The Police Directorate conducts annual public surveys, including questions about the respondents' experiences of hate crime.
Hate crime victim support
Norway offers both general and specialized support to victims of hate crime.
Services are provided both by state-run institutions and civil society organizations. There are dedicated hate crime units in the police, and the police actively reaches out to vulnerable communities.
Victim Support centres operate in all police district. In addition, Oslo Police District has its own "safety programme" to follow up on victims of crimes that occur in public spaces.

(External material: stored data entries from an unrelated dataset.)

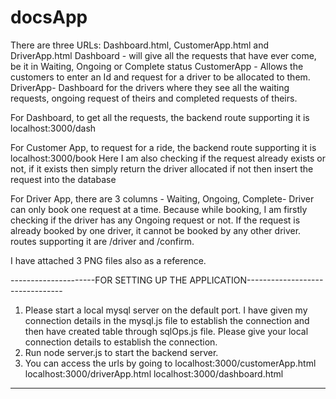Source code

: # docsApp
There are three URLs: Dashboard.html, CustomerApp.html and DriverApp.html
Dashboard - will give all the requests that have ever come, be it in Waiting, Ongoing or Complete status
CustomerApp - Allows the customers to enter an Id and request for a driver to be allocated to them.
DriverApp- Dashboard for the drivers where they see all the waiting requests, ongoing request of theirs and completed requests of theirs.

For Dashboard, to get all the requests, the backend route supporting it is localhost:3000/dash

For Customer App, to request for a ride, the backend route supporting it is localhost:3000/book
Here I am also checking if the request already exists or not, if it exists then simply return the driver allocated
if not then insert the request into the database

For Driver App, there are 3 columns - Waiting, Ongoing, Complete- Driver can only book one request at a time.
Because while booking, I am firstly checking if the driver has any Ongoing request or not. If the request is already booked 
by one driver, it cannot be booked by any other driver. routes supporting it are /driver and /confirm.

I have attached 3 PNG files also as a reference. 

---------------------FOR SETTING UP THE APPLICATION--------------------------------

1) Please start a local mysql server on the default port.
   I have given my connection details in the mysql.js file to establish the connection and 
   then have created table through sqlOps.js file. Please give your local connection details to establish the connection.
2) Run node server.js to start the backend server.
3) You can access the urls by going to 
  localhost:3000/customerApp.html
  localhost:3000/driverApp.html
  localhost:3000/dashboard.html
  
-------------------------------------------------------------------------------------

The police informs the victim about the investigation and its developments, and sets up direct contact between the victim and a dedicated police officer. There is no established individual needs assessment process. The police, however, uses a technique of investigative interviewing (the so-called "Kreativ" model) that promotes communication, legal protection, ethics, empathy, active listening, and trust through openness. Specialized service providers for victims of hate crime are not integrated into the general victim support scheme in a systematic way. However, there is ongoing co-operation between the police and civil society. If necessary, the police may decide to refer a victim to a specialized civil society support provider.
The police offer special protection measures to vulnerable victims, including victims of hate crime, as part of the "Safety programme". Such special protection measures include maintaining telephone contact, meeting with the victim, and accompanying the victim in public, including at the crime scene. All crime victims can use the counselling services offered by the police.